Data for processing:
*** Block opens ***

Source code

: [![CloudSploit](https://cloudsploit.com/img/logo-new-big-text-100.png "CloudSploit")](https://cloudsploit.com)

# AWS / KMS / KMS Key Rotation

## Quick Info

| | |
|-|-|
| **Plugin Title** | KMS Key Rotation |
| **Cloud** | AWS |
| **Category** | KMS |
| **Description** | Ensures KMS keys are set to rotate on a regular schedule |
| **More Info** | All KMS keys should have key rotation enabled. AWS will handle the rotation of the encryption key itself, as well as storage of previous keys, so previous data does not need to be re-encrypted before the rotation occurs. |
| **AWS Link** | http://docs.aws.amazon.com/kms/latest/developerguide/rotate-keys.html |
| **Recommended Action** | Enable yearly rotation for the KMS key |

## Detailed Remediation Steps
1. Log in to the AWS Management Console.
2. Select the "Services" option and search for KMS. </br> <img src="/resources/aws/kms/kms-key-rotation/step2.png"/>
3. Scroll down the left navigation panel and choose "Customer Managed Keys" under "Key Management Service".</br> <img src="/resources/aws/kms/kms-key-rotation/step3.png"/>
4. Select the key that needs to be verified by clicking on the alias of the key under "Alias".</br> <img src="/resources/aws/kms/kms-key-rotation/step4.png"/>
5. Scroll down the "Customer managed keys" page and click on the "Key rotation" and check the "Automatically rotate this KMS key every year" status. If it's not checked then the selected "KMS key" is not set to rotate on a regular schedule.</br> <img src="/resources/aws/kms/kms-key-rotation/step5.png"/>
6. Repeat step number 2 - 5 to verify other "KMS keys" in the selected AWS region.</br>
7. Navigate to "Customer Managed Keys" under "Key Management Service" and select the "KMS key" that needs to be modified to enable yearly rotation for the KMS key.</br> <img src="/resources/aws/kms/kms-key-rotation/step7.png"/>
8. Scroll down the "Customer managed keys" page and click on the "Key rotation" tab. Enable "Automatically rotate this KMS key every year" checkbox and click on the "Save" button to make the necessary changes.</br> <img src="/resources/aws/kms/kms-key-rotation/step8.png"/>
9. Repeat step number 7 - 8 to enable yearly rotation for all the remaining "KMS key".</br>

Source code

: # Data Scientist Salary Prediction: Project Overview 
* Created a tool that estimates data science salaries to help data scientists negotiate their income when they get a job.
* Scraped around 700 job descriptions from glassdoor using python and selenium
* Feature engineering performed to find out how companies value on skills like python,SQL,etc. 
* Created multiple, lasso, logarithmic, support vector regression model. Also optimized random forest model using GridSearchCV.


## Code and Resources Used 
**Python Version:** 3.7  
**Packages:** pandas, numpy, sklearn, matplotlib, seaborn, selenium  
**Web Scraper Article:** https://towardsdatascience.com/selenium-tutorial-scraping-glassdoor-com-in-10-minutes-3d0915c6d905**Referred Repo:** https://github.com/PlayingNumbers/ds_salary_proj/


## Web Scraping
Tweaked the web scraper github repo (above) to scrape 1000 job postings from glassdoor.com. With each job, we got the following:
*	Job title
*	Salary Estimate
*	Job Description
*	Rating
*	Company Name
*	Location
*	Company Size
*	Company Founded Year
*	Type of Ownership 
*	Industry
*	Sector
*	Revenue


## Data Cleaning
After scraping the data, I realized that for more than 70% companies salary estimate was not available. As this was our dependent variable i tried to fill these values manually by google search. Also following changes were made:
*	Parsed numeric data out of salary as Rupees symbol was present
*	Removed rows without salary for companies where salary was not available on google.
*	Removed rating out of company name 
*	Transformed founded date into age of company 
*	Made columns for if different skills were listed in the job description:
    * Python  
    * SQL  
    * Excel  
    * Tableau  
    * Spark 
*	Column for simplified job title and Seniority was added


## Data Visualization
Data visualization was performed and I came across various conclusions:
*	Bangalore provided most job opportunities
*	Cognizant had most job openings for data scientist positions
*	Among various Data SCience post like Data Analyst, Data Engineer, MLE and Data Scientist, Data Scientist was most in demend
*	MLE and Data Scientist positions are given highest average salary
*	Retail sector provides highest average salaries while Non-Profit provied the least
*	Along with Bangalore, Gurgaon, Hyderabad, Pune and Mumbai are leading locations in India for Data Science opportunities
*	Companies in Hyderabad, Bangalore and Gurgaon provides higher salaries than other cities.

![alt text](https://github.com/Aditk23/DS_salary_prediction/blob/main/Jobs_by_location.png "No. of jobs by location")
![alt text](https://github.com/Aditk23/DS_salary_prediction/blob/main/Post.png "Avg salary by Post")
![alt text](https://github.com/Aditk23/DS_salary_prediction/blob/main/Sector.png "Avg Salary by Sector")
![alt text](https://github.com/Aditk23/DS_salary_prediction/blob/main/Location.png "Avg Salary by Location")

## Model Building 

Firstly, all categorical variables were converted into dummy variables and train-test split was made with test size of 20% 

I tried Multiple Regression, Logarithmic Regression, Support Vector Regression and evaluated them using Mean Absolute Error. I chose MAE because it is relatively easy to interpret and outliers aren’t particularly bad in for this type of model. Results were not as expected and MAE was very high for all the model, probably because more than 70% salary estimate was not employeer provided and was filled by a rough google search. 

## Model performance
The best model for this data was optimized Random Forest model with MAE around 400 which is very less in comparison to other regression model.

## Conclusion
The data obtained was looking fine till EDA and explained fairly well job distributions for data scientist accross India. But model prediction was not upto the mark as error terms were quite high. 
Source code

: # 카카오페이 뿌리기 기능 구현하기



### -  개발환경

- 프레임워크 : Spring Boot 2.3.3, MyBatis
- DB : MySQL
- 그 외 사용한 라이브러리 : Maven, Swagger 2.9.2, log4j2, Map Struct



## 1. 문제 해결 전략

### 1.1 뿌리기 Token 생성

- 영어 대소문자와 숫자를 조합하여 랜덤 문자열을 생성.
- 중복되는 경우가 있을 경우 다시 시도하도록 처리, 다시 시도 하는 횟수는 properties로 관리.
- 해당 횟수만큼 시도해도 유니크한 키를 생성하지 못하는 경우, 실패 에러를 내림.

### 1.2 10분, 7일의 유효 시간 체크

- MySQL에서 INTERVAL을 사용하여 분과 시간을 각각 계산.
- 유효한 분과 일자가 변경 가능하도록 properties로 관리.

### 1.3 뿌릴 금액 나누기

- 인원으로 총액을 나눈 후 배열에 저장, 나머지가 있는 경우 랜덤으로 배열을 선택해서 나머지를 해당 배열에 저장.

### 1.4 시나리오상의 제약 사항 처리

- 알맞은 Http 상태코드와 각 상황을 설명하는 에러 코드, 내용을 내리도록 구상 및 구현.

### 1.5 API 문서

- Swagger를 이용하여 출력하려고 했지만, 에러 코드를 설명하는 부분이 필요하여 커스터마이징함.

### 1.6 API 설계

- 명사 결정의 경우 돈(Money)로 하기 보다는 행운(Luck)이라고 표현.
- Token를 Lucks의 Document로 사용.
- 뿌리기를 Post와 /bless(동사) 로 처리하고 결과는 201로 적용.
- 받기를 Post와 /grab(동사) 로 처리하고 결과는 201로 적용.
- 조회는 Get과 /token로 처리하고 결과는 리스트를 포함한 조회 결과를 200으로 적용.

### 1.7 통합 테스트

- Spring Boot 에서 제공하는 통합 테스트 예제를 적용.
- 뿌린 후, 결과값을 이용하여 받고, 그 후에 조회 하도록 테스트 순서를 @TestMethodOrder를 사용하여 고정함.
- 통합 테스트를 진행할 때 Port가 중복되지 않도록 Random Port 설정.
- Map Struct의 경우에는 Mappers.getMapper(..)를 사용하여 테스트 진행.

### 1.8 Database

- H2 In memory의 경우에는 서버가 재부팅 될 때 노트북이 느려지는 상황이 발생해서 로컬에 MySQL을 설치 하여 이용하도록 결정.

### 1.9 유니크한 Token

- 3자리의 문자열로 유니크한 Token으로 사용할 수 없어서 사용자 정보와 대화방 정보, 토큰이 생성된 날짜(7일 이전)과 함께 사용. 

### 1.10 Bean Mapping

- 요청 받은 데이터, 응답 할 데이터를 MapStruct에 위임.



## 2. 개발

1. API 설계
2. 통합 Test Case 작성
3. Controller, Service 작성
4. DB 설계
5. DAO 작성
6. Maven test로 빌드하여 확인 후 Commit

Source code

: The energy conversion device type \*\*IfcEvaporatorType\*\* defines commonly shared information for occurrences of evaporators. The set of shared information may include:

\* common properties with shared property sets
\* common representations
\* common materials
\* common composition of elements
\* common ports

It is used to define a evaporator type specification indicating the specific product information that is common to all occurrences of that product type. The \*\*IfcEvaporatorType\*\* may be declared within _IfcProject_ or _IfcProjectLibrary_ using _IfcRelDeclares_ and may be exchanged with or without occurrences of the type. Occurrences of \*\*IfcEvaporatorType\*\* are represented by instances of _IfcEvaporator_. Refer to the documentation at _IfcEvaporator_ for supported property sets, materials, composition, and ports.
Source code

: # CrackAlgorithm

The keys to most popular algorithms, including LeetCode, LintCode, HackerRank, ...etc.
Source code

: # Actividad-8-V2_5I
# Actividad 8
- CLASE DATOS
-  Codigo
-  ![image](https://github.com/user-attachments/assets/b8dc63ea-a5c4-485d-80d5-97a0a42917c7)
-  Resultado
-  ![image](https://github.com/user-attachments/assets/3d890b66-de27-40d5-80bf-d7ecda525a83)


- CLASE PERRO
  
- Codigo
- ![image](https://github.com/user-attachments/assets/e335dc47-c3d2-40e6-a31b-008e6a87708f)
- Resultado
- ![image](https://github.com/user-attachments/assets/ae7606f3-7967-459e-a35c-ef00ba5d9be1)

*** Block closes ***

Your task:
Word for word, return the lines from the one holding "- CLASE PERRO" through the end of the entries above.

Answer box:
- CLASE PERRO
  
- Codigo
- ![image](https://github.com/user-attachments/assets/e335dc47-c3d2-40e6-a31b-008e6a87708f)
- Resultado
- ![image](https://github.com/user-attachments/assets/ae7606f3-7967-459e-a35c-ef00ba5d9be1)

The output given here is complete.